Task details
In the entries below, filter for the word "panopto" and copy every matching line.

Data records

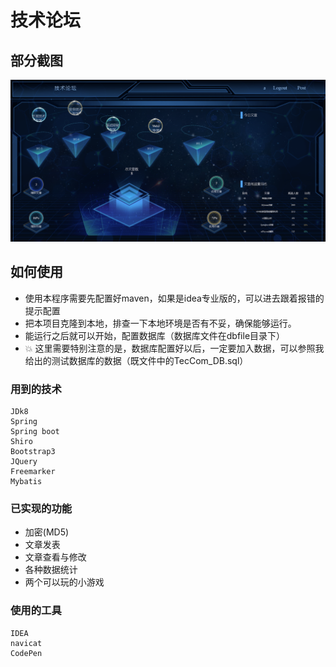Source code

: # 技术论坛

## 部分截图
![](snap_img/img.png)

## 如何使用
* 使用本程序需要先配置好maven，如果是idea专业版的，可以进去跟着报错的提示配置
* 把本项目克隆到本地，排查一下本地环境是否有不妥，确保能够运行。
* 能运行之后就可以开始，配置数据库（数据库文件在dbfile目录下）
* :boom: 这里需要特别注意的是，数据库配置好以后，一定要加入数据，可以参照我给出的测试数据库的数据（既文件中的TecCom_DB.sql）
### 用到的技术	
	JDk8
	Spring
	Spring boot
	Shiro
	Bootstrap3
	JQuery
	Freemarker
	Mybatis
	
### 已实现的功能
* 加密(MD5)
* 文章发表
* 文章查看与修改
* 各种数据统计
* 两个可以玩的小游戏


### 使用的工具 
    IDEA
    navicat
    CodePen
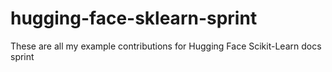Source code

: # hugging-face-sklearn-sprint
These are all my example contributions for Hugging Face Scikit-Learn docs sprint
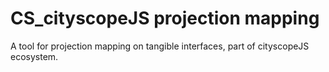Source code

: # CS_cityscopeJS projection mapping

A tool for projection mapping on tangible interfaces, part of cityscopeJS ecosystem.
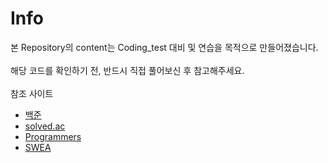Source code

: # Info

본 Repository의 content는 Coding_test 대비 및 연습을 목적으로 만들어졌습니다.
<br><br>
해당 코드를 확인하기 전, 반드시 직접 풀어보신 후 참고해주세요.
<br><br>
참조 사이트
- [백준](https://www.acmicpc.net/)
- [solved.ac](https://solved.ac/)
- [Programmers](https://programmers.co.kr/)
- [SWEA](https://swexpertacademy.com/main/main.do)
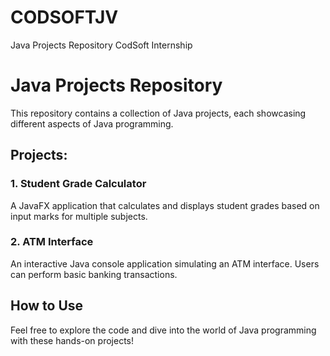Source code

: # CODSOFTJV
Java Projects Repository CodSoft Internship

# Java Projects Repository

This repository contains a collection of Java projects, each showcasing different aspects of Java programming.

## Projects:

### 1. Student Grade Calculator

A JavaFX application that calculates and displays student grades based on input marks for multiple subjects.

### 2. ATM Interface

An interactive Java console application simulating an ATM interface. Users can perform basic banking transactions.

## How to Use

Feel free to explore the code and dive into the world of Java programming with these hands-on projects!

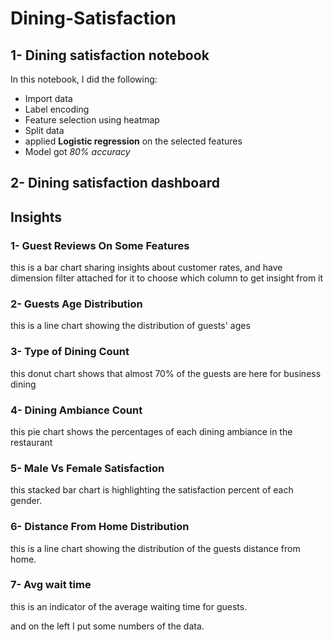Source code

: # Dining-Satisfaction
## 1- Dining satisfaction notebook
In this notebook, I did the following: 
- Import data
- Label encoding
- Feature selection using heatmap
- Split data
- applied **Logistic regression** on the selected features
- Model got *80% accuracy*

## 2- Dining satisfaction dashboard
## **Insights** 
### 1- Guest Reviews On Some Features
this is a bar chart sharing insights about customer rates,
and have dimension filter attached for it to choose which column to get insight from it 

### 2- Guests Age Distribution
this is a line chart showing the distribution of guests' ages 

### 3- Type of Dining Count
this donut chart shows that almost 70% of the guests are here for business dining 

### 4- Dining Ambiance Count
this pie chart shows the percentages of each dining ambiance in the restaurant

### 5- Male Vs Female Satisfaction
this stacked bar chart is highlighting the satisfaction percent of each gender.

### 6- Distance From Home Distribution
this is a line chart showing the distribution of the guests distance from home.

### 7- Avg wait time 
this is an indicator of the average waiting time for guests.

and on the left I put some numbers of the data. 
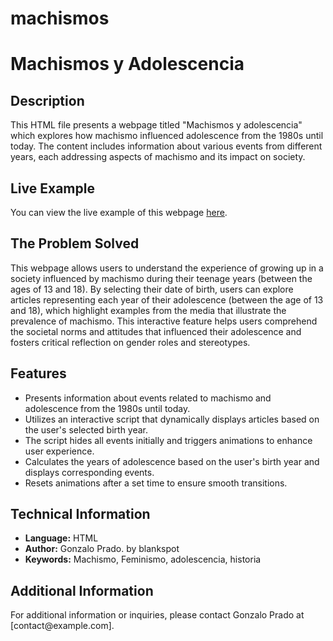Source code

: # machismos
<h1>Machismos y Adolescencia</h1>

<h2>Description</h2>

<p>This HTML file presents a webpage titled "Machismos y adolescencia" which explores how machismo influenced adolescence from the 1980s until today. The content includes information about various events from different years, each addressing aspects of machismo and its impact on society.</p>

<h2>Live Example</h2>

<p>You can view the live example of this webpage <a href="https://machismo-adolescencia.ar/index.html">here</a>.</p>

<h2>The Problem Solved</h2>

<p>This webpage allows users to understand the experience of growing up in a society influenced by machismo during their teenage years (between the ages of 13 and 18). By selecting their date of birth, users can explore articles representing each year of their adolescence (between the age of 13 and 18), which highlight examples from the media that illustrate the prevalence of machismo. This interactive feature helps users comprehend the societal norms and attitudes that influenced their adolescence and fosters critical reflection on gender roles and stereotypes.</p>

<h2>Features</h2>

<ul>
  <li>Presents information about events related to machismo and adolescence from the 1980s until today.</li>
  <li>Utilizes an interactive script that dynamically displays articles based on the user's selected birth year.</li>
  <li>The script hides all events initially and triggers animations to enhance user experience.</li>
  <li>Calculates the years of adolescence based on the user's birth year and displays corresponding events.</li>
  <li>Resets animations after a set time to ensure smooth transitions.</li>
</ul>

<h2>Technical Information</h2>

<ul>
  <li><strong>Language:</strong> HTML</li>
  <li><strong>Author:</strong> Gonzalo Prado. by blankspot</li>
  <li><strong>Keywords:</strong> Machismo, Feminismo, adolescencia, historia</li>
</ul>

<h2>Additional Information</h2>

<p>For additional information or inquiries, please contact Gonzalo Prado at [contact@example.com].</p>

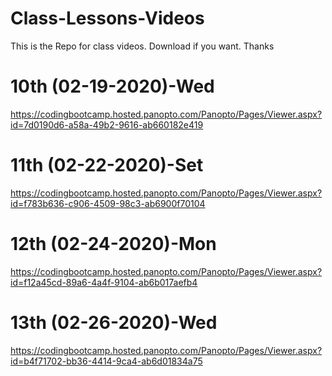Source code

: # Class-Lessons-Videos
This is the Repo for class videos. Download if you want. Thanks











# 10th (02-19-2020)-Wed

https://codingbootcamp.hosted.panopto.com/Panopto/Pages/Viewer.aspx?id=7d0190d6-a58a-49b2-9616-ab660182e419

# 11th (02-22-2020)-Set

https://codingbootcamp.hosted.panopto.com/Panopto/Pages/Viewer.aspx?id=f783b636-c906-4509-98c3-ab6900f70104


# 12th (02-24-2020)-Mon

https://codingbootcamp.hosted.panopto.com/Panopto/Pages/Viewer.aspx?id=f12a45cd-89a6-4a4f-9104-ab6b017aefb4


# 13th (02-26-2020)-Wed

https://codingbootcamp.hosted.panopto.com/Panopto/Pages/Viewer.aspx?id=b4f71702-bb36-4414-9ca4-ab6d01834a75
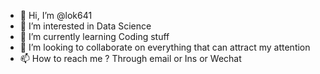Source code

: - 👋 Hi, I’m @lok641
- 👀 I’m interested in Data Science
- 🌱 I’m currently learning Coding stuff
- 💞️ I’m looking to collaborate on everything that can attract my attention 
- 📫 How to reach me ? Through email or Ins or Wechat

<!---
lok641/lok641 is a ✨ special ✨ repository because its `README.md` (this file) appears on your GitHub profile.
You can click the Preview link to take a look at your changes.
--->
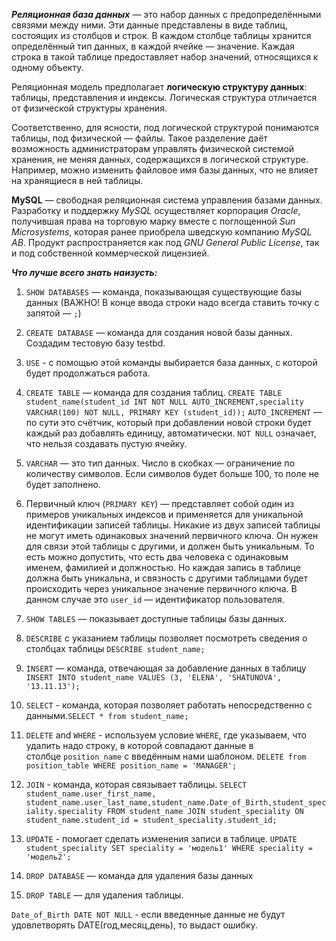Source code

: ***Реляционная база данных*** — это набор данных с предопределёнными связями между ними. Эти данные представлены в виде таблиц, состоящих из столбцов и строк. В каждом столбце таблицы хранится определённый тип данных, в каждой ячейке — значение. Каждая строка в такой таблице предоставляет набор значений, относящихся к одному объекту.

Реляционная модель предполагает **логическую структуру данных**: таблицы, представления и индексы. Логическая структура отличается от физической структуры хранения.

Соответственно, для ясности, под логической структурой понимаются таблицы, под физической — файлы. Такое разделение даёт возможность администраторам управлять физической системой хранения, не меняя данных, содержащихся в логической структуре. Например, можно изменить файловое имя базы данных, что не влияет на хранящиеся в ней таблицы.

**MySQL** — свободная реляционная система управления базами данных. Разработку и поддержку _MySQL_ осуществляет корпорация _Oracle_, получившая права на торговую марку вместе с поглощенной _Sun Microsystems_, которая ранее приобрела шведскую компанию _MySQL AB_. Продукт распространяется как под _GNU General Public License_, так и под собственной коммерческой лицензией.

***Что лучше всего знать наизусть:***

1) `SHOW DATABASES` — команда, показывающая существующие базы данных (ВАЖНО! В конце ввода строки надо всегда ставить точку с запятой — `;`)

2) `CREATE DATABASE` — команда для создания новой базы данных. Создадим тестовую базу testbd.
3) `USE` - c помощью этой команды выбирается база данных, с которой будет продолжаться работа.
4) `CREATE TABLE` — команда для создания таблиц. `CREATE TABLE student_name(student_id INT NOT NULL AUTO_INCREMENT,speciality VARCHAR(100) NOT NULL, PRIMARY KEY (student_id));`
`AUTO_INCREMENT` — по сути это счётчик, который при добавлении новой строки будет каждый раз добавлять единицу, автоматически.
`NOT NULL` означает, что нельзя создавать пустую ячейку.
5) `VARCHAR` — это тип данных. Число в скобках — ограничение по количеству символов. Если символов будет больше 100, то поле не будет заполнено.
6) Первичный ключ (`PRIMARY KEY`) — представляет собой один из примеров уникальных индексов и применяется для уникальной идентификации записей таблицы.
Никакие из двух записей таблицы не могут иметь одинаковых значений первичного ключа. Он нужен для связи этой таблицы с другими, и должен быть уникальным. То есть можно допустить, что есть два человека с одинаковым именем, фамилией и должностью. Но каждая запись в таблице должна быть уникальна, и связность с другими таблицами будет происходить через уникальное значение первичного ключа. В данном случае это `user_id` — идентификатор пользователя.
7) `SHOW TABLES` — показывает доступные таблицы базы данных.
8)  `DESCRIBE` c указанием таблицы позволяет посмотреть сведения о столбцах таблицы `DESCRIBE student_name;`
9) `INSERT` — команда, отвечающая за добавление данных в таблицу `INSERT INTO student_name VALUES (3, 'ELENA', 'SHATUNOVA', '13.11.13');`
10) `SELECT` - команда, которая позволяет работать непосредственно с данными.`SELECT * from student_name;` 
11) `DELETE` and `WHERE` - используем условие `WHERE`, где указываем, что удалить надо строку, в которой совпадают данные в столбце `position_name` c введённым нами шаблоном.
`DELETE from position_table WHERE position_name = 'MANAGER';`
12) `JOIN` - команда, которая связывает таблицы.
`SELECT student_name.user_first_name, student_name.user_last_name,student_name.Date_of_Birth,student_speciality.speciality FROM student_name JOIN student_speciality ON student_name.student_id = student_speciality.student_id;`
13) `UPDATE` - помогает сделать изменения записи в таблице.
`UPDATE student_speciality SET speciality = 'модель1' WHERE speciality = 'модель2';`
14) `DROP DATABASE` — команда для удаления базы данных
15) `DROP TABLE` — для удаления таблицы.

`Date_of_Birth DATE NOT NULL` - если введенные данные не будут удовлетворять DATE(год,месяц,день), то выдаст ошибку.

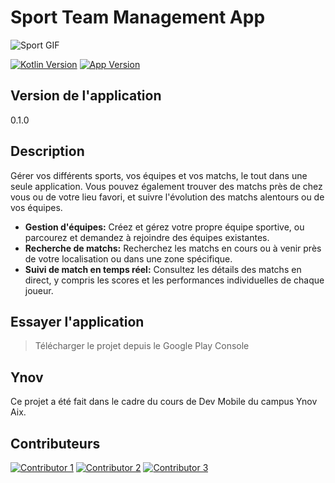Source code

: # Sport Team Management App

![Sport GIF](https://media1.giphy.com/media/v1.Y2lkPTc5MGI3NjExdHM4bGg5OXRyNmRiM3B3NWNsaTA5emFwZXUwdXZhNXJ2NzZueW9uaCZlcD12MV9pbnRlcm5hbF9naWZfYnlfaWQmY3Q9Zw/VkzliILMiAdBm/giphy.gif) 

[![Kotlin Version](https://img.shields.io/badge/Kotlin-2.0.0-blue.svg)](https://kotlinlang.org)
[![App Version](https://img.shields.io/badge/Version-0.1.0-green.svg)](#)

## Version de l'application

0.1.0

## Description

Gérer vos différents sports, vos équipes et vos matchs, le tout dans une seule application. Vous pouvez également trouver des matchs près de chez vous ou de votre lieu favori, et suivre l'évolution des matchs alentours ou de vos équipes.

*   **Gestion d'équipes:** Créez et gérez votre propre équipe sportive, ou parcourez et demandez à rejoindre des équipes existantes.
*   **Recherche de matchs:** Recherchez les matchs en cours ou à venir près de votre localisation ou dans une zone spécifique.
*   **Suivi de match en temps réel:** Consultez les détails des matchs en direct, y compris les scores et les performances individuelles de chaque joueur.

## Essayer l'application

>Télécharger le projet depuis le Google Play Console

## Ynov

Ce projet a été fait dans le cadre du cours de Dev Mobile du campus Ynov Aix.

## Contributeurs

[![Contributor 1](https://img.shields.io/badge/Contributeur-MateoPalmieri-blue)](https://github.com/MateoPalmieri)
[![Contributor 2](https://img.shields.io/badge/Contributeur-Ronpu-blue)](https://github.com/Ronpu)
[![Contributor 3](https://img.shields.io/badge/Contributeur-Tristan342-blue)](https://github.com/tristan342)
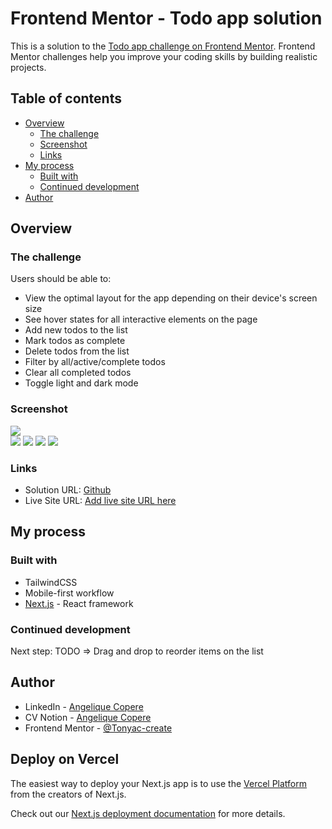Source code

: # Frontend Mentor - Todo app solution

This is a solution to the [Todo app challenge on Frontend Mentor](https://www.frontendmentor.io/challenges/todo-app-Su1_KokOW). Frontend Mentor challenges help you improve your coding skills by building realistic projects. 

## Table of contents

- [Overview](#overview)
  - [The challenge](#the-challenge)
  - [Screenshot](#screenshot)
  - [Links](#links)
- [My process](#my-process)
  - [Built with](#built-with)
  - [Continued development](#continued-development)
- [Author](#author)

## Overview

### The challenge

Users should be able to:

- View the optimal layout for the app depending on their device's screen size
- See hover states for all interactive elements on the page
- Add new todos to the list
- Mark todos as complete
- Delete todos from the list
- Filter by all/active/complete todos
- Clear all completed todos
- Toggle light and dark mode

### Screenshot

![](public/screenshots/Desktop.png)  
![](public/screenshots/Mobile_1.png)
![](public/screenshots/Mobile_2.png)
![](public/screenshots/Mobile_3.png)
![](public/screenshots/Mobile_4.png)


### Links

- Solution URL: [Github](https://github.com/Tonyac-create/todo-app)
- Live Site URL: [Add live site URL here](https://your-live-site-url.com)

## My process

### Built with

- TailwindCSS
- Mobile-first workflow
- [Next.js](https://nextjs.org/) - React framework

### Continued development

Next step: TODO => Drag and drop to reorder items on the list

## Author

- LinkedIn - [Angelique Copere](https://www.linkedin.com/in/angelique-copere-dev/)
- CV Notion - [Angelique Copere](https://www.notion.so/Ang-lique-Cop-r-D-veloppeur-web-front-11f53c9673b743b091f5858210033e8a)
- Frontend Mentor - [@Tonyac-create](https://www.frontendmentor.io/profile/Tonyac-create)


## Deploy on Vercel

The easiest way to deploy your Next.js app is to use the [Vercel Platform](https://vercel.com/new?utm_medium=default-template&filter=next.js&utm_source=create-next-app&utm_campaign=create-next-app-readme) from the creators of Next.js.

Check out our [Next.js deployment documentation](https://nextjs.org/docs/deployment) for more details.
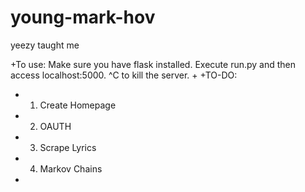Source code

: young-mark-hov
===============
yeezy taught me 

+To use: Make sure you have flask installed. Execute run.py and then access localhost:5000. ^C to kill the server.
+
+TO-DO:
+    1. Create Homepage
+    2. OAUTH
+    3. Scrape Lyrics
+    4. Markov Chains
+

Final answer
https://codingbootcamp.hosted.panopto.com/Panopto/Pages/Viewer.aspx?id=7d0190d6-a58a-49b2-9616-ab660182e419
https://codingbootcamp.hosted.panopto.com/Panopto/Pages/Viewer.aspx?id=f783b636-c906-4509-98c3-ab6900f70104
https://codingbootcamp.hosted.panopto.com/Panopto/Pages/Viewer.aspx?id=f12a45cd-89a6-4a4f-9104-ab6b017aefb4
https://codingbootcamp.hosted.panopto.com/Panopto/Pages/Viewer.aspx?id=b4f71702-bb36-4414-9ca4-ab6d01834a75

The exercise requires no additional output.